October 7, 2014
G-20 Introduces First Guidelines to Overhaul International Taxes
The Organization for Economic Cooperation and Development has revamped efforts to overhaul the international tax system as it presented its first set of guidelines to finance ministers of the group of 20 largest economies. The guidelines are an attempt to make it more difficult for companies to shift profits to low tax countries.
The G-20’s overhaul aims to modernize a web of 3,000 bilateral tax treaties and national tax rules dating back to the 1920s that allow companies to reincorporate overseas to lower tax jurisdictions, with no regard to where that company earns its profits.
The Committee on Fiscal Affairs agreed upon the proposals and is expected to produce a second and final set of proposals next year. The committee is made up of representatives from 34 countries that are also members of the OECD, two candidate nations, and eight large developing economies, including China, India, Brazil, Russia, Indonesia, and South Africa.
Pascal Saint-Amans, the OECD official leading the overhaul, said its member’s ability to agree upon such a complex overhaul in such a short amount of time indicates their eagerness to eliminate any and all loopholes that allow companies to minimize tax payments.

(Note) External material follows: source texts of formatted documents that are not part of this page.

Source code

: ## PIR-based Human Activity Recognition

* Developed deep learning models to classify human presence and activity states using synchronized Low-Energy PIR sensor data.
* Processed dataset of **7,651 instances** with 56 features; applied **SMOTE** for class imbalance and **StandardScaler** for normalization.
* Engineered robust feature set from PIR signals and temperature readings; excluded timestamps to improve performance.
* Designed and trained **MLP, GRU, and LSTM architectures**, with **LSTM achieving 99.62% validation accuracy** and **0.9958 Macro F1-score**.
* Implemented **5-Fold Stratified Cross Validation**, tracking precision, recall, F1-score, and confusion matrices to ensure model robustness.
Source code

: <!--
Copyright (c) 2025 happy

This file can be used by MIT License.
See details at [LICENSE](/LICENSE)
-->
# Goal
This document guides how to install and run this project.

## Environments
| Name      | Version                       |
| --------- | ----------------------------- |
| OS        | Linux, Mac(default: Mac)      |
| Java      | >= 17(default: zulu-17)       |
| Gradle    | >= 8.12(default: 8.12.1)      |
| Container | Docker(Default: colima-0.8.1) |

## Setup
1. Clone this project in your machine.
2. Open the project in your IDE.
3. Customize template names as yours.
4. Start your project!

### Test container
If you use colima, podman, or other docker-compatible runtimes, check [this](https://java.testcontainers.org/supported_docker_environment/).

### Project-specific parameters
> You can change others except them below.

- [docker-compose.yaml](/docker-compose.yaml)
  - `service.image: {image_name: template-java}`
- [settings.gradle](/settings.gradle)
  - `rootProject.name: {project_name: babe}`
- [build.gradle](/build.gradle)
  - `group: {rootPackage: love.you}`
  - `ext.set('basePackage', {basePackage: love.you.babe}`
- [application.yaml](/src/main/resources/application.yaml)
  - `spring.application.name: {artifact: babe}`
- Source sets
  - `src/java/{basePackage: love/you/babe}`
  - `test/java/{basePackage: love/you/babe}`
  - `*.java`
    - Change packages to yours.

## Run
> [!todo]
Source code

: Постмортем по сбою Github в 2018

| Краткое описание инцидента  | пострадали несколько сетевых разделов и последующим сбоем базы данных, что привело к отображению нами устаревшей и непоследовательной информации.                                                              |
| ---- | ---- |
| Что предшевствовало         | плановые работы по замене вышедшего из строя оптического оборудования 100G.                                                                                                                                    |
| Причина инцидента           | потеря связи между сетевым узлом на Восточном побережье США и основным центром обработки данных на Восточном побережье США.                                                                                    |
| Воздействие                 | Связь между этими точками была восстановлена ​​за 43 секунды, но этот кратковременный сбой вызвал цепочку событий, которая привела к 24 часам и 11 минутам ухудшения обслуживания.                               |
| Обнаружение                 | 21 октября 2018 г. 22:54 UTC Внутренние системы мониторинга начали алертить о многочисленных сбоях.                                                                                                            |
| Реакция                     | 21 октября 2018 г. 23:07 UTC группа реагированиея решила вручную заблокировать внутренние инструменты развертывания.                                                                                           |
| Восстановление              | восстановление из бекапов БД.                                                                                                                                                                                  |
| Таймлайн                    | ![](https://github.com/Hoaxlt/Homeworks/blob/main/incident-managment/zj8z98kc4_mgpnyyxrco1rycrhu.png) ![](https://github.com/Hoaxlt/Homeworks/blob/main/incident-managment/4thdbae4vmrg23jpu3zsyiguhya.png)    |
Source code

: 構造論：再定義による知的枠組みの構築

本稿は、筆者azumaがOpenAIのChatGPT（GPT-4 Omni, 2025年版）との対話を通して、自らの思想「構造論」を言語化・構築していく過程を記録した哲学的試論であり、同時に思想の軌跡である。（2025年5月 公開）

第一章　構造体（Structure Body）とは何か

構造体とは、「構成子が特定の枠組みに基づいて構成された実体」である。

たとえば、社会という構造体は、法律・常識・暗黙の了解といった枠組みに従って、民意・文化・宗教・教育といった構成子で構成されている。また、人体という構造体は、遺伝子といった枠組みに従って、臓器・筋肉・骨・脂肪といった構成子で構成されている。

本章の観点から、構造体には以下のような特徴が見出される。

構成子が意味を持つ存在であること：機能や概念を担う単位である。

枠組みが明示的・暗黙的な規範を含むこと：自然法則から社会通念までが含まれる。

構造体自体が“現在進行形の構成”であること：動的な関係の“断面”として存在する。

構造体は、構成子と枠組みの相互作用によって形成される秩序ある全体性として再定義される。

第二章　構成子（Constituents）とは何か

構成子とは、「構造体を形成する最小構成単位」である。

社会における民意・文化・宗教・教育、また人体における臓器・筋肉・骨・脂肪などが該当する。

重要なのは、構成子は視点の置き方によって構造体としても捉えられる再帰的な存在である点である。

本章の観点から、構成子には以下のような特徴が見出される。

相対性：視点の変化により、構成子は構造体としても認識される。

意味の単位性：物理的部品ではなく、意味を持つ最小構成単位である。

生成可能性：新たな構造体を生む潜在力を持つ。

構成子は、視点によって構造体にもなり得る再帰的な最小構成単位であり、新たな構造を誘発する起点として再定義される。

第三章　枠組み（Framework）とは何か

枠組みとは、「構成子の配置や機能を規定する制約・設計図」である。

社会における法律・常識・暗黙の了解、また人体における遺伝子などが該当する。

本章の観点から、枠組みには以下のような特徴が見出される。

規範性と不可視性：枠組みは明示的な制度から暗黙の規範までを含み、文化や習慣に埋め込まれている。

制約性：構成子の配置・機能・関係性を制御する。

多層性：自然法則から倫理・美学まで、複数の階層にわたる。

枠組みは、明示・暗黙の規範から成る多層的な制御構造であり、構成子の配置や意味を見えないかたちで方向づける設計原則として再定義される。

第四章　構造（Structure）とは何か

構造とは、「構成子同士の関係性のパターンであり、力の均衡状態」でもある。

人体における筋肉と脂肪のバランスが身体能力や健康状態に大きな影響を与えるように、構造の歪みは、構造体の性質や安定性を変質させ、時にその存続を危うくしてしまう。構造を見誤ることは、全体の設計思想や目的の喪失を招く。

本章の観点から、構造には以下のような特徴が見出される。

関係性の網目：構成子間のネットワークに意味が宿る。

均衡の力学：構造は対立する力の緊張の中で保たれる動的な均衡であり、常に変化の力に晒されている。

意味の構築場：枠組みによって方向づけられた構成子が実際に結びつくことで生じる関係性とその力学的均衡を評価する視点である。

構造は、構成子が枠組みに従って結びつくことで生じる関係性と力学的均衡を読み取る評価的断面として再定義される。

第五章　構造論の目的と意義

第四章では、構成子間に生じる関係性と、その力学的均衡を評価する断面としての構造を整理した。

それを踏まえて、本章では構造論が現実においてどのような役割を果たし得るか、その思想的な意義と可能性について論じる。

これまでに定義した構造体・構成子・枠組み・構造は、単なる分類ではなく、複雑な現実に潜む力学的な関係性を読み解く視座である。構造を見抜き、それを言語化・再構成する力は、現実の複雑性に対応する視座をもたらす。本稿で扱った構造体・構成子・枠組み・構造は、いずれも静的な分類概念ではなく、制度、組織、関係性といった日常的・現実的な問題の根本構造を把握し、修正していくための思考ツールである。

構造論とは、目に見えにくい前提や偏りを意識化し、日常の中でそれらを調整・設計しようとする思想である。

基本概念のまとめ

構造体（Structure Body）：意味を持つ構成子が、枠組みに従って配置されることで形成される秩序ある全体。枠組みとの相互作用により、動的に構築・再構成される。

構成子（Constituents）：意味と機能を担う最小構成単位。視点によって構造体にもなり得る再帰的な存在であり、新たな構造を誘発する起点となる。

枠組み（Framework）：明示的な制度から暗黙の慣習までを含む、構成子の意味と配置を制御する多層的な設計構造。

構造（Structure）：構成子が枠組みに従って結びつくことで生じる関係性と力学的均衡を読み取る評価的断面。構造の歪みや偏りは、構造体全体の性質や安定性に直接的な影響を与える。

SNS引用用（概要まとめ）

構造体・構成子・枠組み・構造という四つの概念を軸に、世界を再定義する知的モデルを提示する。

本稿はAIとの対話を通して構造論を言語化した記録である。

“This is extremely ambitious,” Mr. Saint-Amans said in a news conference. “We are delivering. As soon as they are published, they will have an impact. They reflect very strong agreement.”
Tax experts warn that proper domestic legislation is critical for enforcement, which could take many years to complete and implement.
“History has shown that countries act in their own interest, and accept those recommendations they like,” said John Wonfor, global head of tax at the business advisory firm BDO International. “We might not get the coherence the OECD would like.”
Regardless, Mr. Saint-Amans suggests the guidelines have already started curbing the behavior of international companies.
“If you’re a tax planner, it is difficult to sell your scheme to a company that knows this will be over in a few years,” said Mr. Saint-Amans, director of the OECD’s Centre for Tax Policy and Administration. “This will give them time to undo those schemes. We’re having an impact already even though it hasn’t come into force.”